I have a dataset, that only takes integer values ($x$ and $y$ coordiantes). E.g. my data is the following: $x = (1,2,2,3,3), y = (1,2,3,3,4)$. I want to make a linear regression through the data, i.e. $y = -0.07+1.21x$. However this function doesn't make sense, as the values are not integers. So instead I rather want an integer valued "linear" function, that best approximates the data. That is I want a function of the form: $$f(x) = [m\cdot x+q]$$ Where $[\cdot ]$ is the nearest integer function. Of all these functions I want [the] one that minimizes $r^2 = \sum_i \left(y_i -f(x_i)\right)^2$
In my dataset $f(x) = [x]$ would be an optimal solution. However the underlying linear function is not unique, e.g. $f(x) = [x+0.1]$ will do equally good. Furthermore the function $f(x) = [1.4x]$ which is indeed different has the same $r^2$.
Is there a (hopefully analytical) way to find one function that minimizes the residuals?
In case the solution is not unique, it would be interesting to know, but not really necessary. Note that the functions $f_1 (x) = [x]$ and $f_2(x) = [x+0.1]$ are the same, if their domain is $\mathbb{Z}$.
As already proposed by @TZakrevskiy the solution is not unique.
I numerically found that
$$f(x) = [0.9x+b] $$
has with $0\leq b<0.6$ a total least square error of $2$.
Another solution is $$g(x) = [0.8x+b]$$
with $0.1\leq b \leq 6$ we again obtain the least square error of $2$.
By inspection, it is obvious that this value is the lowest value we can achieve, because we have two values at $x=2$ and $x=3$ that have different values (a distance of 1). This can be seen if you just try out all combinations of piecewise linear integer-valued functions that contain at least the first point. That means whatever we do we always get a least squares error of $2$ as long as we want integer values of $f(x)$.
Noting the previous fact we could also pick $f(x)=x$ and still get the same minimal error of $2$. But this function is simple and still has the same least square error of $2$ (formal determination coefficient of $R^2 \approx 0.615$; formal because the intercept is not included).
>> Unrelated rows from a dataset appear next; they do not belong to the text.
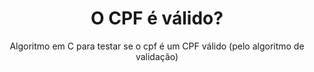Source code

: <div align="center">
  <h1>O CPF é válido?</h1>
  <p>Algoritmo em C para testar se o cpf é um CPF válido (pelo algoritmo de validação)</p>
</div>
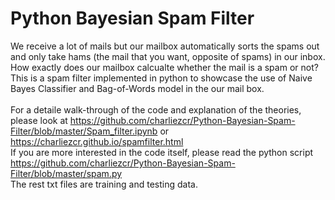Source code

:# Python Bayesian Spam Filter
 We receive a lot of mails but our mailbox automatically sorts the spams out and only take hams (the mail that you want, opposite of spams) in our inbox. How exactly does our mailbox calcualte whether the mail is a spam or not? This is a spam filter implemented in python to showcase the use of Naive Bayes Classifier and Bag-of-Words model in the our mail box. <br>
 <br>
 For a detaile walk-through of the code and explanation of the theories, please look at https://github.com/charliezcr/Python-Bayesian-Spam-Filter/blob/master/Spam_filter.ipynb or https://charliezcr.github.io/spamfilter.html<br>
 If you are more interested in the code itself, please read the python script https://github.com/charliezcr/Python-Bayesian-Spam-Filter/blob/master/spam.py <br>
 The rest txt files are training and testing data. <br>
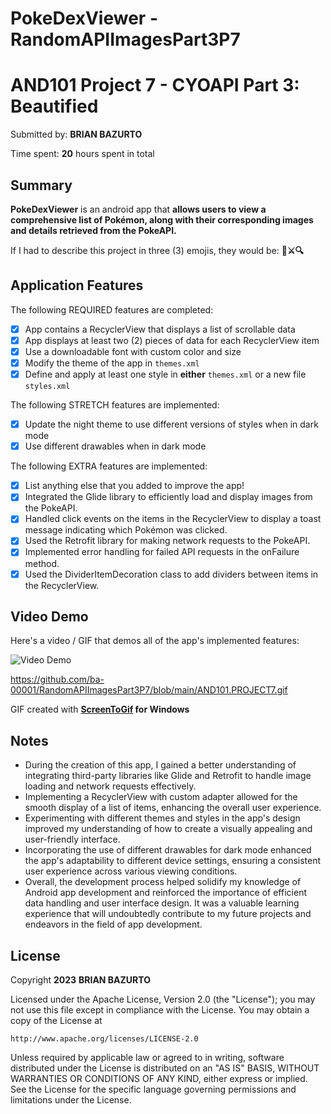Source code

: # PokeDexViewer - RandomAPIImagesPart3P7 

<!-- (This is a comment) INSTRUCTIONS: Go through this page and fill out any **bolded** entries with their correct values.-->

# AND101 Project 7 - CYOAPI Part 3: Beautified

Submitted by: **BRIAN BAZURTO**

Time spent: **20** hours spent in total

## Summary

**PokeDexViewer** is an android app that **allows users to view a comprehensive list of Pokémon, along with their corresponding images and details retrieved from the PokeAPI.**

If I had to describe this project in three (3) emojis, they would be: **🐾⚔️🔍**


## Application Features

<!-- (This is a comment) Please be sure to change the [ ] to [x] for any features you completed.  If a feature is not checked [x], you might miss the points for that item! -->

The following REQUIRED features are completed:

- [x] App contains a RecyclerView that displays a list of scrollable data
- [x] App displays at least two (2) pieces of data for each RecyclerView item
- [x] Use a downloadable font with custom color and size
- [x] Modify the theme of the app in `themes.xml`
- [x] Define and apply at least one style in **either** `themes.xml` or a new file `styles.xml`

The following STRETCH features are implemented:

- [x] Update the night theme to use different versions of styles when in dark mode
- [x] Use different drawables when in dark mode

The following EXTRA features are implemented:

- [x] List anything else that you added to improve the app!
- [x] Integrated the Glide library to efficiently load and display images from the PokeAPI.
- [x] Handled click events on the items in the RecyclerView to display a toast message indicating which Pokémon was clicked.
- [x] Used the Retrofit library for making network requests to the PokeAPI.
- [x] Implemented error handling for failed API requests in the onFailure method.
- [x] Used the DividerItemDecoration class to add dividers between items in the RecyclerView.

## Video Demo

Here's a video / GIF that demos all of the app's implemented features:

<img src='https://github.com/ba-00001/RandomAPIImagesPart3P7/blob/main/AND101.PROJECT7.gif' title='Video Demo' width='' alt='Video Demo' />

https://github.com/ba-00001/RandomAPIImagesPart3P7/blob/main/AND101.PROJECT7.gif

GIF created with **[ScreenToGif](https://www.screentogif.com/) for Windows**

<!-- Recommended tools:
- [Kap](https://getkap.co/) for macOS
- [ScreenToGif](https://www.screentogif.com/) for Windows
- [peek](https://github.com/phw/peek) for Linux. -->

## Notes
<!-- Here's a place for any other notes on the app, it's creation process, or what you learned this unit!  -->

-  During the creation of this app, I gained a better understanding of integrating third-party libraries like Glide and Retrofit to handle image loading and network requests effectively.
-  Implementing a RecyclerView with custom adapter allowed for the smooth display of a list of items, enhancing the overall user experience.
-  Experimenting with different themes and styles in the app's design improved my understanding of how to create a visually appealing and user-friendly interface.
-  Incorporating the use of different drawables for dark mode enhanced the app's adaptability to different device settings, ensuring a consistent user experience across various viewing conditions.
-  Overall, the development process helped solidify my knowledge of Android app development and reinforced the importance of efficient data handling and user interface design. It was a valuable learning experience that will undoubtedly contribute to my future projects and endeavors in the field of app development.

## License

Copyright **2023** **BRIAN BAZURTO**

Licensed under the Apache License, Version 2.0 (the "License");
you may not use this file except in compliance with the License.
You may obtain a copy of the License at

    http://www.apache.org/licenses/LICENSE-2.0

Unless required by applicable law or agreed to in writing, software
distributed under the License is distributed on an "AS IS" BASIS,
WITHOUT WARRANTIES OR CONDITIONS OF ANY KIND, either express or implied.
See the License for the specific language governing permissions and
limitations under the License.
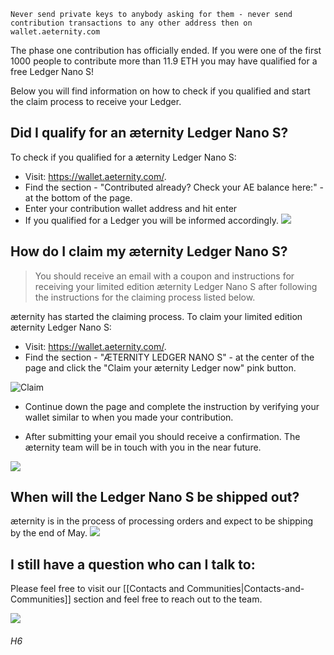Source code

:     Never send private keys to anybody asking for them - never send
    contribution transactions to any other address then on
    wallet.aeternity.com


The phase one contribution has officially ended. If you were one of the
first 1000 people to contribute more than 11.9 ETH you may have
qualified for a free Ledger Nano S!

Below you will find information on how to check if you qualified and
start the claim process to receive your Ledger.

## Did I qualify for an æternity Ledger Nano S?

To check if you qualified for a æternity Ledger Nano S:
* Visit: https://wallet.aeternity.com/.
* Find the section - "Contributed already? Check your AE balance here:"
  \- at the bottom of the page.
* Enter your contribution wallet address and hit enter
* If you qualified for a Ledger you will be informed accordingly.
[![](https://cdn-images-1.medium.com/max/800/1*Fh8Te8hkihkvLufP05tKPQ.png)](#)
## How do I claim my æternity Ledger Nano S?

> You should receive an email with a coupon and instructions for
> receiving your limited edition æternity Ledger Nano S after following
> the instructions for the claiming process listed below.

æternity has started the claiming process. To claim your limited edition
æternity Ledger Nano S:
* Visit: https://wallet.aeternity.com/.
* Find the section - "ÆTERNITY LEDGER NANO S" - at the center of the
  page and click the "Claim your æternity Ledger now" pink button.

![Claim](http://i.imgur.com/WhfLzF2.jpg)


* Continue down the page and complete the instruction by verifying your
  wallet similar to when you made your contribution.

* After submitting your email you should receive a confirmation. The
  æternity team will be in touch with you in the near future.

[![](https://cdn-images-1.medium.com/max/800/1*Fh8Te8hkihkvLufP05tKPQ.png)](#)
## When will the Ledger Nano S be shipped out?

æternity is in the process of processing orders and expect to be
shipping by the end of May.
[![](https://cdn-images-1.medium.com/max/800/1*Fh8Te8hkihkvLufP05tKPQ.png)](#)
## I still have a question who can I talk to:

Please feel free to visit our
[[Contacts and Communities|Contacts-and-Communities]] section and feel
free to reach out to the team.

[![](https://cdn-images-1.medium.com/max/800/1*Fh8Te8hkihkvLufP05tKPQ.png)](#)

###### H6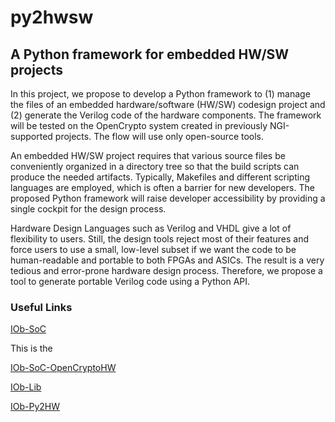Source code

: # py2hwsw

## A Python framework for embedded HW/SW projects

In this project, we propose to develop a Python framework to (1) manage the
files of an embedded hardware/software (HW/SW) codesign project and (2) generate
the Verilog code of the hardware components. The framework will be tested on the
OpenCrypto system created in previously NGI-supported projects. The flow will
use only open-source tools.

An embedded HW/SW project requires that various source files be conveniently
organized in a directory tree so that the build scripts can produce the needed
artifacts. Typically, Makefiles and different scripting languages are employed,
which is often a barrier for new developers. The proposed Python framework will
raise developer accessibility by providing a single cockpit for the design
process.

Hardware Design Languages such as Verilog and VHDL give a lot of flexibility to
users. Still, the design tools reject most of their features and force users to
use a small, low-level subset if we want the code to be human-readable and
portable to both FPGAs and ASICs. The result is a very tedious and error-prone
hardware design process. Therefore, we propose a tool to generate portable
Verilog code using a Python API.

### Useful Links

[IOb-SoC](https://github.com/IObundle/iob-soc)

This is the 



[IOb-SoC-OpenCryptoHW](https://github.com/IObundle/iob-soc-opencryptohw.git)

[IOb-Lib](https://github.com/IObundle/iob-lib.git)

[IOb-Py2HW](https://github.com/IObundle/iob-py2hw.git)
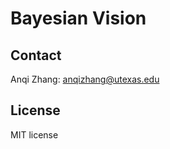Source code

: # Bayesian Vision

## Contact

Anqi Zhang: [anqizhang@utexas.edu](mailto:anqizhang@utexas.edu)

## License

MIT license
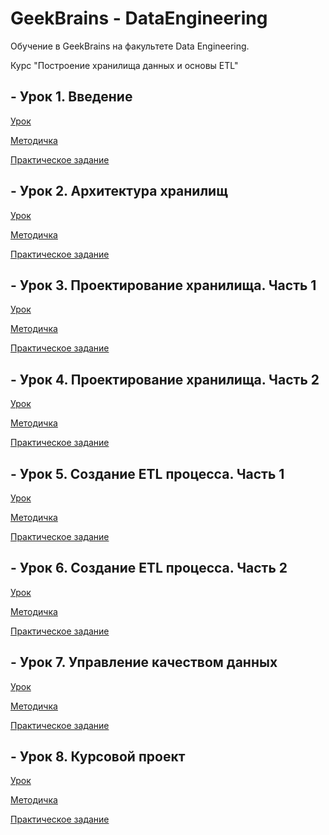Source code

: # GeekBrains - DataEngineering
Обучение в GeekBrains на факультете Data Engineering.

Курс "Построение хранилища данных и основы ETL"

## - Урок 1. Введение
[Урок](https://gb.ru/lessons/233057)

[Методичка](https://gbcdn.mrgcdn.ru/uploads/asset/3002209/attachment/27d9fd002d8edd709688142242ea2d7e.html)

[Практическое задание](https://github.com/StandinNeon/GeekBrains-DataEngineering/tree/DataWareETL/Homework/Lesson%201)

## - Урок 2. Архитектура хранилищ
[Урок](https://gb.ru/lessons/233058)

[Методичка](https://gbcdn.mrgcdn.ru/uploads/asset/3846637/attachment/fce972c98b651ef744e43bddae3582b2.pdf)

[Практическое задание](https://github.com/StandinNeon/GeekBrains-DataEngineering/tree/DataWareETL/Homework/Lesson%202)

## - Урок 3. Проектирование хранилища. Часть 1
[Урок](https://gb.ru/lessons/233059)

[Методичка](https://gbcdn.mrgcdn.ru/uploads/asset/3018449/attachment/b5294216c3090a03c8bcc3b60a47199c.html)

[Практическое задание](https://github.com/StandinNeon/GeekBrains-DataEngineering/tree/DataWareETL/Homework/Lesson%203)

## - Урок 4. Проектирование хранилища. Часть 2
[Урок](https://gb.ru/lessons/233060)

[Методичка](https://gbcdn.mrgcdn.ru/uploads/asset/3029089/attachment/7807c89eb8e0674ac69595e47f42454a.html)

[Практическое задание](https://github.com/StandinNeon/GeekBrains-DataEngineering/tree/DataWareETL/Homework/Lesson%204)

## - Урок 5. Создание ETL процесса. Часть 1
[Урок](https://gb.ru/lessons/233061)

[Методичка](https://gbcdn.mrgcdn.ru/uploads/asset/4025226/attachment/7fae3fe07fbdc115c063dd305a1ce0d3.html)

[Практическое задание](https://github.com/StandinNeon/GeekBrains-DataEngineering/tree/DataWareETL/Homework/Lesson%205)

## - Урок 6. Создание ETL процесса. Часть 2
[Урок](https://gb.ru/lessons/233062)

[Методичка]()

[Практическое задание](https://github.com/StandinNeon/GeekBrains-DataEngineering/tree/DataWareETL/Homework/Lesson%206)

## - Урок 7. Управление качеством данных
[Урок](https://gb.ru/lessons/233063)

[Методичка]()

[Практическое задание](https://github.com/StandinNeon/GeekBrains-DataEngineering/tree/DataWareETL/Homework/Lesson%207)

## - Урок 8. Курсовой проект
[Урок](https://gb.ru/lessons/233064)

[Методичка](https://gbcdn.mrgcdn.ru/uploads/asset/1737037/attachment/c3f2774462c03f4df1f431cde5e4e050.pdf)

[Практическое задание](https://github.com/StandinNeon/GeekBrains-DataEngineering/tree/DataWareETL/Homework/Lesson%207)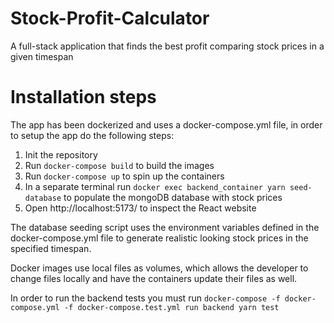 # Stock-Profit-Calculator
A full-stack application that finds the best profit comparing stock prices in a given timespan

# Installation steps
The app has been dockerized and uses a docker-compose.yml file, in order to setup the app do the following steps:
 1. Init the repository
 2. Run `docker-compose build` to build the images
 3. Run `docker-compose up` to spin up the containers
 4. In a separate terminal run `docker exec backend_container yarn seed-database` to populate the mongoDB database with stock prices
 5. Open http://localhost:5173/ to inspect the React website

The database seeding script uses the environment variables defined in the docker-compose.yml file to generate realistic looking stock prices in the specified timespan.

Docker images use local files as volumes, which allows the developer to change files locally and have the containers update their files as well.

In order to run the backend tests you must run `docker-compose -f docker-compose.yml -f docker-compose.test.yml run backend yarn test`
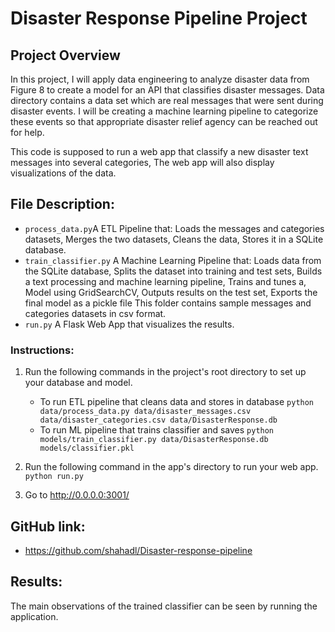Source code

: # Disaster Response Pipeline Project

## Project Overview
In this project, I will apply data engineering to analyze disaster data from Figure 8 to create a model for an API that classifies disaster messages.
Data directory contains a data set which are real messages that were sent during disaster events. I will be creating a machine learning pipeline to categorize these events so that appropriate disaster relief agency can be reached out for help.

This code is supposed to run a web app that classify a new disaster text messages into several categories, The web app will also display visualizations of the data.

## File Description:
* `process_data.py`A ETL Pipeline that: Loads the messages and categories datasets, Merges the two datasets, Cleans the data, Stores it in a SQLite database.
* `train_classifier.py` A Machine Learning Pipeline that: Loads data from the SQLite database, Splits the dataset into training and test sets, Builds a text processing and machine learning pipeline, Trains and tunes a, Model using GridSearchCV, Outputs results on the test set, Exports the final model as a pickle file This folder contains sample messages and categories datasets in csv format.
* `run.py` A Flask Web App that visualizes the results.

### Instructions:
1. Run the following commands in the project's root directory to set up your database and model.

    - To run ETL pipeline that cleans data and stores in database
        `python data/process_data.py data/disaster_messages.csv data/disaster_categories.csv data/DisasterResponse.db`
    - To run ML pipeline that trains classifier and saves
        `python models/train_classifier.py data/DisasterResponse.db models/classifier.pkl`

2. Run the following command in the app's directory to run your web app.
    `python run.py`

3. Go to http://0.0.0.0:3001/

## GitHub link:
   - https://github.com/shahadl/Disaster-response-pipeline

## Results:
The main observations of the trained classifier can be seen by running the application.
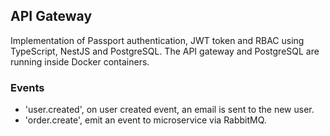 ## API Gateway
Implementation of Passport authentication, JWT token and RBAC using TypeScript, NestJS and PostgreSQL. The API gateway and PostgreSQL are running inside Docker containers.

### Events
- 'user.created', on user created event, an email is sent to the new user.
- 'order.create', emit an event to microservice via RabbitMQ.
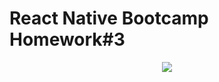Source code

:# React Native Bootcamp Homework#3



<div align="center">
<img src="https://s4.gifyu.com/images/Simulator-Screen-Recording---iPhone-13---2022-08-09-at-16.00.17.md.gif">

  </div>
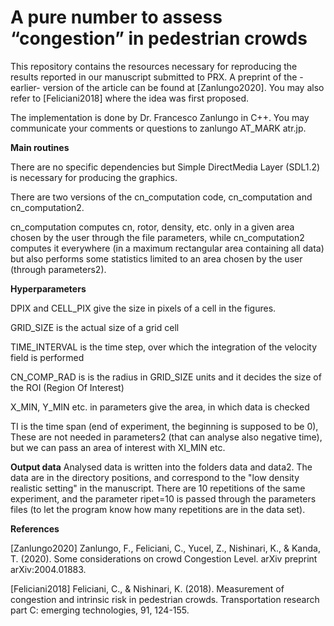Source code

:
# A pure number to assess “congestion” in pedestrian crowds

This repository contains the resources necessary for reproducing the results reported in our manuscript submitted to PRX. A preprint of the -earlier- version of the article can be found at [Zanlungo2020]. You may also refer to [Feliciani2018] where the idea was first proposed.

The implementation is done by Dr. Francesco Zanlungo in C++. You may communicate your comments or questions to zanlungo AT_MARK atr.jp.


**Main routines**

There are no specific dependencies but Simple DirectMedia Layer (SDL1.2) is necessary for producing the graphics. 

There are two versions of the cn_computation code, cn_computation and cn_computation2.

cn_computation computes cn, rotor, density, etc. only in a given area chosen by the user through the file parameters, while cn_computation2 computes it everywhere (in a maximum rectangular area containing all data) but also performs some statistics limited to an area chosen by the user (through parameters2).

**Hyperparameters**

DPIX and CELL_PIX give the size in pixels of a cell in the figures.

GRID_SIZE is the actual size of a grid cell

TIME_INTERVAL is the time step, over which the integration of the velocity field is performed

CN_COMP_RAD is is the radius in GRID_SIZE units and it decides the size of the ROI (Region Of Interest)

X_MIN, Y_MIN etc. in parameters give the area, in which data is checked

TI is the time span (end of experiment, the beginning is supposed to be 0), These are not needed in parameters2 (that can analyse also negative time), but we can pass an area of interest with XI_MIN etc. 

**Output data**
Analysed data is written into the folders data and data2.
The data are in the directory positions, and correspond to the "low density realistic setting" in the manuscript. There are 10 repetitions of the same experiment, and the parameter ripet=10 is passed through the parameters files (to let the program know how many repetitions are in the data set).


**References**

[Zanlungo2020] Zanlungo, F., Feliciani, C., Yucel, Z., Nishinari, K., & Kanda, T. (2020). Some considerations on crowd Congestion Level. arXiv preprint arXiv:2004.01883.

[Feliciani2018] Feliciani, C., & Nishinari, K. (2018). Measurement of congestion and intrinsic risk in pedestrian crowds. Transportation research part C: emerging technologies, 91, 124-155.
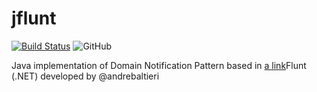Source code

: # jflunt
[![Build Status](https://travis-ci.org/carlosbritojun/jflunt.svg?branch=master)](https://travis-ci.org/carlosbritojun/jflunt)
![GitHub](https://img.shields.io/github/license/carlosbritojun/jflunt.svg?label=license)

Java implementation of Domain Notification Pattern based in [a link](https://github.com/andrebaltieri/flunt)Flunt (.NET) developed by @andrebaltieri
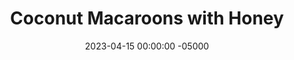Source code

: ---
layout: post
title: "Coconut Macaroons with Honey"
date:   2023-04-15 00:00:00 -05000
categories: 
- Recipes
- Healthier Dessert
permalink: /recipes/coconut-macaroons
image: /assets/Food/Healthier Dessert/Coconut/coconut-cover.jpg
ing: coconut-ing
facts: coconut-facts
Prep: 10
Rest: 30
Cook: 15
Source1: https://www.youtube.com/watch?v=ACbwMHUj-kA
Source2: 
whisk: https://s.samsungfood.com/N8lEA
tags: 
- egg white
- cookie
- maple
- shredded coconut
- unsweetened coconut
- flakes
- macaron
Description: Coconut macaroons are such a simple healthy dessert, and are great for all you coconut lovers out there. I personally don't like coconut, but even I admit these are hay in the needle stack. To use up those extra yolks though, check out my <a href="hollandaise">Greek Yogurt Hollandaise Sauce</a>
Instructions: 
- Beat together egg whites until soft peaks in a glass bowl<br><br>

- Fold in honey, vanilla, almond extract, and salt. Mix in coconut and oats until fully combined and sticky<br><br>

- Scoop cookies onto a lined baking sheet. Shape with your fingers if falling apart. Chill in fridge for 30 minutes<br><br>

- Bake at 325F for 15 minutes. Cookies will be lightly browned in the top and golden/dark on the bottom. Transfer to a wire rack to cool<br><br>

- Optionally drizzle with melted chocolate (2 tbsp, 25 g), or dip the bottoms in chocolate
---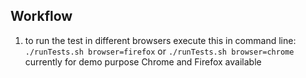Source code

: ## Workflow

1. to run the test in different browsers execute this in command line:
`./runTests.sh browser=firefox` or `./runTests.sh browser=chrome`
currently for demo purpose Chrome and Firefox available
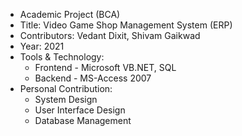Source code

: - Academic Project (BCA)
- Title: Video Game Shop Management System (ERP)
- Contributors: Vedant Dixit, Shivam Gaikwad
- Year: 2021
- Tools & Technology:
    * Frontend - Microsoft VB.NET, SQL
    * Backend - MS-Access 2007
- Personal Contribution:
    * System Design
    * User Interface Design
    * Database Management
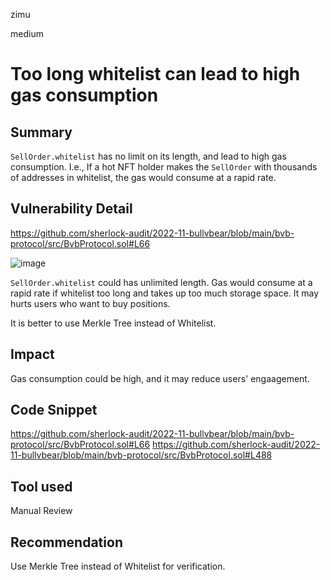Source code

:zimu

medium

# Too long whitelist can lead to high gas consumption

## Summary
`SellOrder.whitelist` has no limit on its length, and lead to high gas consumption. I.e., If a hot NFT holder makes the `SellOrder` with thousands of addresses in whitelist, the gas would consume at a rapid rate.

## Vulnerability Detail
https://github.com/sherlock-audit/2022-11-bullvbear/blob/main/bvb-protocol/src/BvbProtocol.sol#L66

![image](https://user-images.githubusercontent.com/112361239/202246817-4a6d4ee1-020c-4826-b2cf-456818d601b3.png)

`SellOrder.whitelist` could has unlimited length.  Gas would consume at a rapid rate if whitelist too long and takes up too much storage space. It may hurts users who want to buy positions.

It is better to use Merkle Tree instead of Whitelist.

## Impact
Gas consumption could be high, and it may reduce users' engaagement.

## Code Snippet
https://github.com/sherlock-audit/2022-11-bullvbear/blob/main/bvb-protocol/src/BvbProtocol.sol#L66
https://github.com/sherlock-audit/2022-11-bullvbear/blob/main/bvb-protocol/src/BvbProtocol.sol#L488

## Tool used
Manual Review

## Recommendation
Use Merkle Tree instead of Whitelist for verification.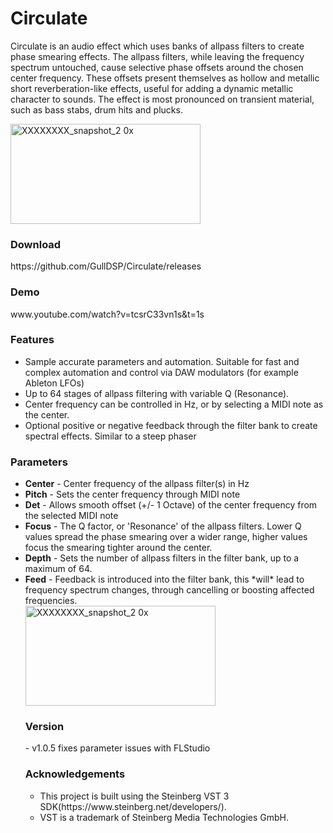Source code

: <h1><strong>Circulate</strong></h1>
<p>Circulate is an audio effect which uses banks of allpass filters to create phase smearing effects. The allpass filters, while leaving the frequency spectrum untouched, cause selective phase offsets around the chosen center frequency. These offsets present themselves as hollow and metallic short reverberation-like effects, useful for adding a dynamic metallic character to sounds. The effect is most pronounced on transient material, such as bass stabs, drum hits and plucks.</p>
<img width="304" height="160" alt="XXXXXXXX_snapshot_2 0x" src="https://github.com/user-attachments/assets/96391b19-d53a-4ee0-862d-1b73a4f4b755" />

<h3>Download</h3>
https://github.com/GullDSP/Circulate/releases
<h3>Demo</h3>
www.youtube.com/watch?v=tcsrC33vn1s&t=1s
<h3>Features</h3>
<ul>
<li>Sample accurate parameters and automation. Suitable for fast and complex automation and control via DAW modulators (for example Ableton LFOs)</li>
<li>Up to 64 stages of allpass filtering with variable Q (Resonance).</li>
<li>Center frequency can be controlled in Hz, or by selecting a MIDI note as the center.</li>
<li>Optional positive or negative feedback through the filter bank to create spectral effects. Similar to a steep phaser</li>
</ul>
<h3>Parameters</h3>
<ul>
<li><strong>Center</strong> - Center frequency of the allpass filter(s) in Hz</li>
<li><strong>Pitch</strong> - Sets the center frequency through MIDI note</li>
<li><strong>Det</strong> - Allows smooth offset (+/- 1 Octave) of the center frequency from the selected MIDI note</li>
<li><strong>Focus</strong> - The Q factor, or 'Resonance' of the allpass filters. Lower Q values spread the phase smearing over a wider range, higher values focus the smearing tighter around the center.</li>
<li><strong>Depth</strong> - Sets the number of allpass filters in the filter bank, up to a maximum of 64.</li>
<li><strong>Feed</strong> - Feedback is introduced into the filter bank, this *will* lead to frequency spectrum changes, through cancelling or boosting affected frequencies.</li>
<img width="304" height="160" alt="XXXXXXXX_snapshot_2 0x" src="https://github.com/user-attachments/assets/06dc1bc1-78b6-4a04-af34-362a898c6fbf" />

<h3>Version</h3>
 - v1.0.5 fixes parameter issues with FLStudio 
<h3>Acknowledgements</h3>
<ul>
<li>This project is built using the Steinberg VST 3 SDK(https://www.steinberg.net/developers/).</li>
<li>VST is a trademark of Steinberg Media Technologies GmbH.</li>
</ul>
Comparing this value to the Value achieved by linear least squares of $\approx 1.0714$ (determination coefficient of $R^2\approx 0.794$) seems to be acceptable.
Remark: If your data is from a dynamical experiment you could also consider to further investigate hysteresis effects which could be used to obtain a dynamical function that does contain all data values.